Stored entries
##########

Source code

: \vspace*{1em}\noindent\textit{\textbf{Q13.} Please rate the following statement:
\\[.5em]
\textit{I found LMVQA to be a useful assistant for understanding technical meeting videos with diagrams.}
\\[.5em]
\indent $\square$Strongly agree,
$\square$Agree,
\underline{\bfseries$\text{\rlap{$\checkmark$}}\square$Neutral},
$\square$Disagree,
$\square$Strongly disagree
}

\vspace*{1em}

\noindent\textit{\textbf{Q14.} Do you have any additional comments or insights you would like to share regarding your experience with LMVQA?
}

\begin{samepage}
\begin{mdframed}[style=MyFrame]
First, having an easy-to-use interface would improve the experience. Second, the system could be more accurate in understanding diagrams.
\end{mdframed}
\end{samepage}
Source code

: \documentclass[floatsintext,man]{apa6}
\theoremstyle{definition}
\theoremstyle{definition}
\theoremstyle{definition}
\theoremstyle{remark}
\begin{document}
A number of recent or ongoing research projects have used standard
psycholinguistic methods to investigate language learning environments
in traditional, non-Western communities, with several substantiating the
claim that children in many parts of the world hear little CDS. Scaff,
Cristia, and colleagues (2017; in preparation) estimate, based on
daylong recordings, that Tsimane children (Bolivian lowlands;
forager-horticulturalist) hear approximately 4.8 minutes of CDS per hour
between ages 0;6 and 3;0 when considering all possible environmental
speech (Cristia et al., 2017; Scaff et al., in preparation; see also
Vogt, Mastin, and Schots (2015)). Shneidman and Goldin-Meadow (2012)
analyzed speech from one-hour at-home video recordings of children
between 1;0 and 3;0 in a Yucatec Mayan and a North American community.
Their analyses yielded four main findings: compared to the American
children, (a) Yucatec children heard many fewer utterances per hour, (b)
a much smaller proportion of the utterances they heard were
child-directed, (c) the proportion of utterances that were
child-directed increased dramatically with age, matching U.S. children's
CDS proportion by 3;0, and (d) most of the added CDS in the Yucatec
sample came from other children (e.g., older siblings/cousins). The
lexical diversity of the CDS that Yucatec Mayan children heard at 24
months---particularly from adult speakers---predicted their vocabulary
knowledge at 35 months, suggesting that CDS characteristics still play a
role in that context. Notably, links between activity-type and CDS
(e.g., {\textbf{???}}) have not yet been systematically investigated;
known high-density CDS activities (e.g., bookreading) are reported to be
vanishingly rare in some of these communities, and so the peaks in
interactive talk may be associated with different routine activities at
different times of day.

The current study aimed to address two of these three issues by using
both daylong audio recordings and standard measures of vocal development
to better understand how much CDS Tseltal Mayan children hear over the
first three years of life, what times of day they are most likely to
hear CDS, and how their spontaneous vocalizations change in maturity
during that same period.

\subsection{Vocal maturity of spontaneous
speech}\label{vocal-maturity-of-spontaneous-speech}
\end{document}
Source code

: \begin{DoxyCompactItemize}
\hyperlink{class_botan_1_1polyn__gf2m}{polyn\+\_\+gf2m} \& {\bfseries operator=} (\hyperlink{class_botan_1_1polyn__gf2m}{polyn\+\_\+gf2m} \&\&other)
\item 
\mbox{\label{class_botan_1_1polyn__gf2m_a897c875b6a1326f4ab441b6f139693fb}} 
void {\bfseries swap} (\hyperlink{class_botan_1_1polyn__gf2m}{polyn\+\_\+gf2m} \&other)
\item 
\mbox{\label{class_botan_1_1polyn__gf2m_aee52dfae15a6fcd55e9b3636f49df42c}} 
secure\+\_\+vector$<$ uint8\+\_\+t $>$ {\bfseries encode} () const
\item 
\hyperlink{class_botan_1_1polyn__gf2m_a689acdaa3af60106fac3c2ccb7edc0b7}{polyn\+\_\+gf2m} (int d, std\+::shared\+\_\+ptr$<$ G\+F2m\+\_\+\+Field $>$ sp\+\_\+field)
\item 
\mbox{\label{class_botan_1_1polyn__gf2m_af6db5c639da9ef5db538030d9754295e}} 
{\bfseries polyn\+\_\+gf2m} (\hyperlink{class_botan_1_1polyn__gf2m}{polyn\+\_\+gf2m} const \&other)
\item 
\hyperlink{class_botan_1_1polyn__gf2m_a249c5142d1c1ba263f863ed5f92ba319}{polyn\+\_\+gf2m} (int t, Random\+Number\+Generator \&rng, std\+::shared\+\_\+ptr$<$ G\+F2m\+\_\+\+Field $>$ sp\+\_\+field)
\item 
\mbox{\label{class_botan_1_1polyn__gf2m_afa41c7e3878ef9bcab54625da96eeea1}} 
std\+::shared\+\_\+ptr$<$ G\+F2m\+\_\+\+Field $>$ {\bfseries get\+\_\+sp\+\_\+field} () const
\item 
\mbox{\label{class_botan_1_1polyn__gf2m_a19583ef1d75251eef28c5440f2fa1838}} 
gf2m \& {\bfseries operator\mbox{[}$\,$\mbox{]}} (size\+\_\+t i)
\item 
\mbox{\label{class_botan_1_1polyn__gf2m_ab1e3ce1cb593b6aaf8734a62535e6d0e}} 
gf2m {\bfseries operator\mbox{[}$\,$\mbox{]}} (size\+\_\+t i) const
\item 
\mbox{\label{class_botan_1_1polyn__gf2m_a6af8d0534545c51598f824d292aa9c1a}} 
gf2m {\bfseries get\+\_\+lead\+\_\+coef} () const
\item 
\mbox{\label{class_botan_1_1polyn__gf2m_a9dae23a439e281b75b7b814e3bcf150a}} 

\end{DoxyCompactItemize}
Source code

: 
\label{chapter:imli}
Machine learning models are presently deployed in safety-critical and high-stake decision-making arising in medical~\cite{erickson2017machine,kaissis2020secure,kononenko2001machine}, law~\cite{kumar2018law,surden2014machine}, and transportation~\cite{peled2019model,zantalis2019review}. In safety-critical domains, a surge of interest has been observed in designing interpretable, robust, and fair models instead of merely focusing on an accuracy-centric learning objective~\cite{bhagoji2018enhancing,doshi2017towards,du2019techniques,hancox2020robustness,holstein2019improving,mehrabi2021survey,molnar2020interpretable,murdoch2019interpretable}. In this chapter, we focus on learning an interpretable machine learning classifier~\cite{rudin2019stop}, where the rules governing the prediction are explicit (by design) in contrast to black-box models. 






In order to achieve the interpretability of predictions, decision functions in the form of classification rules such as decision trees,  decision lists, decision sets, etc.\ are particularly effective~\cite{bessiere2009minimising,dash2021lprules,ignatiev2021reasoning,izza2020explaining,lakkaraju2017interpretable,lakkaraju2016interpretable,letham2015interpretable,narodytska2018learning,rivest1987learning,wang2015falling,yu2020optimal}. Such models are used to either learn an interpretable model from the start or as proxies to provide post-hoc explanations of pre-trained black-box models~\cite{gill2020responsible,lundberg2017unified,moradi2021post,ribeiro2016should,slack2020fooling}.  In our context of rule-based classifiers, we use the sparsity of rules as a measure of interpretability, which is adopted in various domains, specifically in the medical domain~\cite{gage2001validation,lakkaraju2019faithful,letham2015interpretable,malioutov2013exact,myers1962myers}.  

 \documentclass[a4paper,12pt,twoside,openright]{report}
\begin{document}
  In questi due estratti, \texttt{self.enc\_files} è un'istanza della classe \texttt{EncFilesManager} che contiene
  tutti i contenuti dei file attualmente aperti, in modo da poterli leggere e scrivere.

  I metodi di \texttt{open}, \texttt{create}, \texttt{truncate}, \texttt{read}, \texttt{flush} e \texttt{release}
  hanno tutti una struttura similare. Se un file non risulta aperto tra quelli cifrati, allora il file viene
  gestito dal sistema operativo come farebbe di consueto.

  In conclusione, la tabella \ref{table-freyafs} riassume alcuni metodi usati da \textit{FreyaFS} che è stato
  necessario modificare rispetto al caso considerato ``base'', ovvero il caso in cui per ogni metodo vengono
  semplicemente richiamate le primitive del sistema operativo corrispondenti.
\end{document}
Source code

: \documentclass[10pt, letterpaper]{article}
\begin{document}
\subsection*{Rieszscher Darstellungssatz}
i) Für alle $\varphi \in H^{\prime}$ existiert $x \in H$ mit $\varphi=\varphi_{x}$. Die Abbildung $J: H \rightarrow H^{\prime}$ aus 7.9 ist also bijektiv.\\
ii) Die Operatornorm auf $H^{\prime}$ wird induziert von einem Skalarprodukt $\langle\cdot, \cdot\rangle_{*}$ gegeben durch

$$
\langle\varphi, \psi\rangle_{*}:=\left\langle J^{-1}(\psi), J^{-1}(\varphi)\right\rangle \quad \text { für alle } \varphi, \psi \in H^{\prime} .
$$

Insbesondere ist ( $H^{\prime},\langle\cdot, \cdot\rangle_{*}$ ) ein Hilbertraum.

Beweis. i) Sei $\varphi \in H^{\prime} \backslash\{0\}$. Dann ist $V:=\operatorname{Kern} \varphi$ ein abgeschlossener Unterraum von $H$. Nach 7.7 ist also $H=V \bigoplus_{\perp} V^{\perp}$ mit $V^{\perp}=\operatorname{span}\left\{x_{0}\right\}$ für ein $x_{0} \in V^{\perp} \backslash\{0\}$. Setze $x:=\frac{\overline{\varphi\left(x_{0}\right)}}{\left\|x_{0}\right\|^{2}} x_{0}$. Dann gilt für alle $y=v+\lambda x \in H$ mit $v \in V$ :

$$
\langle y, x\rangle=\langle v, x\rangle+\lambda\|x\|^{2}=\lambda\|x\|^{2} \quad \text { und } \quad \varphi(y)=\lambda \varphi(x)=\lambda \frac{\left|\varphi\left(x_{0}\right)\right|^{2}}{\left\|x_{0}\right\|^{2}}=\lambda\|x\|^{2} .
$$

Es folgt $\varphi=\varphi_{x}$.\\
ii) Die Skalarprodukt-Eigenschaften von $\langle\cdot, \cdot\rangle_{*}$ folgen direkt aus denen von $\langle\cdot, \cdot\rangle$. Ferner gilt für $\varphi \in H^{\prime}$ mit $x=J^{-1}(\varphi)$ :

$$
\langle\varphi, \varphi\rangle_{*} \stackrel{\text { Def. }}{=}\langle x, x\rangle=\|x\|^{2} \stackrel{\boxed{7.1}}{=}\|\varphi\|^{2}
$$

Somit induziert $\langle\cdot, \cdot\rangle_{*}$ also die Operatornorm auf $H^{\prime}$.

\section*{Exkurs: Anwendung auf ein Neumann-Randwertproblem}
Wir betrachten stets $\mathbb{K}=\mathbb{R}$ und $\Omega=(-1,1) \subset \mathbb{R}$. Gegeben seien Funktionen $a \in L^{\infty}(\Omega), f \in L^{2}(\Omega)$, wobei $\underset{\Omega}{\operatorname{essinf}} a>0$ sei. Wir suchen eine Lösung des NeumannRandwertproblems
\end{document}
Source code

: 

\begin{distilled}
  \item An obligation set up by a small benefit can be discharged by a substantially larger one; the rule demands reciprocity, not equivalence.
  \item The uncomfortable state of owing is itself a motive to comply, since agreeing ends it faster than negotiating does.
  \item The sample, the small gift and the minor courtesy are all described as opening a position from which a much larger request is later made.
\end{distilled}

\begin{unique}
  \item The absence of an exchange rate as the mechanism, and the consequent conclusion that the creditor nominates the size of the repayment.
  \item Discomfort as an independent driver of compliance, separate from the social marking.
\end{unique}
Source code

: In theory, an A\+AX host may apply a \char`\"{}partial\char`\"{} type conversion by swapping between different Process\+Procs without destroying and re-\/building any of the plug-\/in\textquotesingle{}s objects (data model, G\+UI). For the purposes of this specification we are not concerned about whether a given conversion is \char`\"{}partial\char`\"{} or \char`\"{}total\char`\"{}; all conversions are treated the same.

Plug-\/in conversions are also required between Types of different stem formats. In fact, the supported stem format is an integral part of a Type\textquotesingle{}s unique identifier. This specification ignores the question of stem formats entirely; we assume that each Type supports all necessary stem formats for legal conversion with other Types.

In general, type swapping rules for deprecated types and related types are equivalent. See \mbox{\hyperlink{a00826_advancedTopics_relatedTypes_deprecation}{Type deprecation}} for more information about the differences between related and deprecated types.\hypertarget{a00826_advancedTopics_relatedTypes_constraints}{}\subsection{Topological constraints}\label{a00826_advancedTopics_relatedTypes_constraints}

##########

* [Instructions for the task] Retype the first line of the entries and every line after it, please, through the line that contains "psycholinguistic methods to". Add nothing.

* [Response below]
Source code

: \vspace*{1em}\noindent\textit{\textbf{Q13.} Please rate the following statement:
\\[.5em]
\textit{I found LMVQA to be a useful assistant for understanding technical meeting videos with diagrams.}
\\[.5em]
\indent $\square$Strongly agree,
$\square$Agree,
\underline{\bfseries$\text{\rlap{$\checkmark$}}\square$Neutral},
$\square$Disagree,
$\square$Strongly disagree
}

\vspace*{1em}

\noindent\textit{\textbf{Q14.} Do you have any additional comments or insights you would like to share regarding your experience with LMVQA?
}

\begin{samepage}
\begin{mdframed}[style=MyFrame]
First, having an easy-to-use interface would improve the experience. Second, the system could be more accurate in understanding diagrams.
\end{mdframed}
\end{samepage}
Source code

: \documentclass[floatsintext,man]{apa6}
\theoremstyle{definition}
\theoremstyle{definition}
\theoremstyle{definition}
\theoremstyle{remark}
\begin{document}
A number of recent or ongoing research projects have used standard
psycholinguistic methods to investigate language learning environments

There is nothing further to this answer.